** Exercise **
Please output the section of the listing below that opens with the line containing "helm upgrade" and closes with the line containing "connect: connection refused", exactly and with nothing else.

** Extracted information **
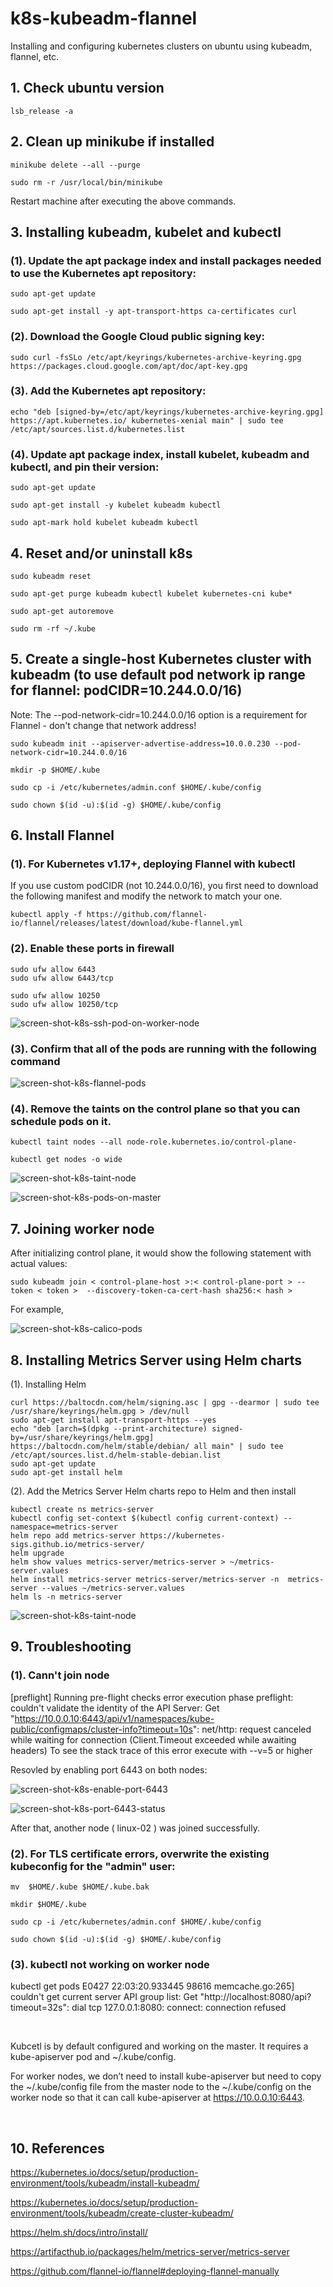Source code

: # k8s-kubeadm-flannel
Installing and configuring kubernetes clusters on ubuntu using kubeadm, flannel, etc.

## 1. Check ubuntu version

    lsb_release -a

## 2. Clean up minikube if installed

    minikube delete --all --purge

    sudo rm -r /usr/local/bin/minikube

Restart machine after executing the above commands.

## 3. Installing kubeadm, kubelet and kubectl

### (1). Update the apt package index and install packages needed to use the Kubernetes apt repository:

    sudo apt-get update

    sudo apt-get install -y apt-transport-https ca-certificates curl

### (2). Download the Google Cloud public signing key:

    sudo curl -fsSLo /etc/apt/keyrings/kubernetes-archive-keyring.gpg https://packages.cloud.google.com/apt/doc/apt-key.gpg

### (3). Add the Kubernetes apt repository:

    echo "deb [signed-by=/etc/apt/keyrings/kubernetes-archive-keyring.gpg] https://apt.kubernetes.io/ kubernetes-xenial main" | sudo tee /etc/apt/sources.list.d/kubernetes.list


### (4). Update apt package index, install kubelet, kubeadm and kubectl, and pin their version:

    sudo apt-get update

    sudo apt-get install -y kubelet kubeadm kubectl

    sudo apt-mark hold kubelet kubeadm kubectl

## 4. Reset and/or uninstall k8s

    sudo kubeadm reset

    sudo apt-get purge kubeadm kubectl kubelet kubernetes-cni kube*   

    sudo apt-get autoremove  

    sudo rm -rf ~/.kube

## 5. Create a single-host Kubernetes cluster with kubeadm (to use default pod network ip range for flannel: podCIDR=10.244.0.0/16)

Note: The --pod-network-cidr=10.244.0.0/16 option is a requirement for Flannel - don't change that network address!


    sudo kubeadm init --apiserver-advertise-address=10.0.0.230 --pod-network-cidr=10.244.0.0/16

    mkdir -p $HOME/.kube

    sudo cp -i /etc/kubernetes/admin.conf $HOME/.kube/config

    sudo chown $(id -u):$(id -g) $HOME/.kube/config

## 6. Install Flannel

### (1). For Kubernetes v1.17+, deploying Flannel with kubectl
If you use custom podCIDR (not 10.244.0.0/16), you first need to download the following manifest and modify the network to match your one.

    kubectl apply -f https://github.com/flannel-io/flannel/releases/latest/download/kube-flannel.yml

### (2). Enable these ports in firewall

    sudo ufw allow 6443
    sudo ufw allow 6443/tcp

    sudo ufw allow 10250
    sudo ufw allow 10250/tcp

![screen-shot-k8s-ssh-pod-on-worker-node](screen-shot/enable-10250-on-worker-node.png)


### (3). Confirm that all of the pods are running with the following command

![screen-shot-k8s-flannel-pods](screen-shot/flannel-two-nodes.png)



### (4). Remove the taints on the control plane so that you can schedule pods on it.

    kubectl taint nodes --all node-role.kubernetes.io/control-plane-

    kubectl get nodes -o wide

![screen-shot-k8s-taint-node](screen-shot/untaint-control-plane.png)

![screen-shot-k8s-pods-on-master](screen-shot/pods-on-control-plane.png)

## 7. Joining worker node

After initializing control plane, it would show the following statement with actual values:

    sudo kubeadm join < control-plane-host >:< control-plane-port > --token < token >  --discovery-token-ca-cert-hash sha256:< hash >

For example,

![screen-shot-k8s-calico-pods](screen-shot/flannel-join-node.png)

## 8. Installing Metrics Server using Helm charts

(1). Installing Helm

    curl https://baltocdn.com/helm/signing.asc | gpg --dearmor | sudo tee /usr/share/keyrings/helm.gpg > /dev/null
    sudo apt-get install apt-transport-https --yes
    echo "deb [arch=$(dpkg --print-architecture) signed-by=/usr/share/keyrings/helm.gpg] https://baltocdn.com/helm/stable/debian/ all main" | sudo tee /etc/apt/sources.list.d/helm-stable-debian.list
    sudo apt-get update
    sudo apt-get install helm

(2). Add the Metrics Server Helm charts repo to Helm and then install

    kubectl create ns metrics-server
    kubectl config set-context $(kubectl config current-context) --namespace=metrics-server
    helm repo add metrics-server https://kubernetes-sigs.github.io/metrics-server/
    helm upgrade
    helm show values metrics-server/metrics-server > ~/metrics-server.values
    helm install metrics-server metrics-server/metrics-server -n  metrics-server --values ~/metrics-server.values
    helm ls -n metrics-server
    

![screen-shot-k8s-taint-node](screen-shot/helm-metrics-server.png)

## 9. Troubleshooting

### (1). Cann't join node

[preflight] Running pre-flight checks
error execution phase preflight: couldn't validate the identity of the API Server: Get "https://10.0.0.10:6443/api/v1/namespaces/kube-public/configmaps/cluster-info?timeout=10s": net/http: request canceled while waiting for connection (Client.Timeout exceeded while awaiting headers)
To see the stack trace of this error execute with --v=5 or higher

Resovled by enabling port 6443 on both nodes:

![screen-shot-k8s-enable-port-6443](screen-shot/enable-6443-control-plane.png)

![screen-shot-k8s-port-6443-status](screen-shot/port-6443-status.png)

After that, another node ( linux-02 ) was joined successfully.

### (2). For TLS certificate errors, overwrite the existing kubeconfig for the "admin" user:

    mv  $HOME/.kube $HOME/.kube.bak

    mkdir $HOME/.kube

    sudo cp -i /etc/kubernetes/admin.conf $HOME/.kube/config

    sudo chown $(id -u):$(id -g) $HOME/.kube/config

### (3). kubectl not working on worker node

kubectl get pods
E0427 22:03:20.933445   98616 memcache.go:265] couldn't get current server API group list: Get "http://localhost:8080/api?timeout=32s": dial tcp 127.0.0.1:8080: connect: connection refused

&nbsp;

Kubcetl is by default configured and working on the master. It requires a kube-apiserver pod and ~/.kube/config.

For worker nodes, we don’t need to install kube-apiserver but need to copy the ~/.kube/config file from the master node to the ~/.kube/config on the worker node so that it can call kube-apiserver at https://10.0.0.10:6443.

&nbsp;

## 10. References

https://kubernetes.io/docs/setup/production-environment/tools/kubeadm/install-kubeadm/

https://kubernetes.io/docs/setup/production-environment/tools/kubeadm/create-cluster-kubeadm/

https://helm.sh/docs/intro/install/

https://artifacthub.io/packages/helm/metrics-server/metrics-server

https://github.com/flannel-io/flannel#deploying-flannel-manually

** Expected answer **
    helm upgrade
    helm show values metrics-server/metrics-server > ~/metrics-server.values
    helm install metrics-server metrics-server/metrics-server -n  metrics-server --values ~/metrics-server.values
    helm ls -n metrics-server
    

![screen-shot-k8s-taint-node](screen-shot/helm-metrics-server.png)

## 9. Troubleshooting

### (1). Cann't join node

[preflight] Running pre-flight checks
error execution phase preflight: couldn't validate the identity of the API Server: Get "https://10.0.0.10:6443/api/v1/namespaces/kube-public/configmaps/cluster-info?timeout=10s": net/http: request canceled while waiting for connection (Client.Timeout exceeded while awaiting headers)
To see the stack trace of this error execute with --v=5 or higher

Resovled by enabling port 6443 on both nodes:

![screen-shot-k8s-enable-port-6443](screen-shot/enable-6443-control-plane.png)

![screen-shot-k8s-port-6443-status](screen-shot/port-6443-status.png)

After that, another node ( linux-02 ) was joined successfully.

### (2). For TLS certificate errors, overwrite the existing kubeconfig for the "admin" user:

    mv  $HOME/.kube $HOME/.kube.bak

    mkdir $HOME/.kube

    sudo cp -i /etc/kubernetes/admin.conf $HOME/.kube/config

    sudo chown $(id -u):$(id -g) $HOME/.kube/config

### (3). kubectl not working on worker node

kubectl get pods
E0427 22:03:20.933445   98616 memcache.go:265] couldn't get current server API group list: Get "http://localhost:8080/api?timeout=32s": dial tcp 127.0.0.1:8080: connect: connection refused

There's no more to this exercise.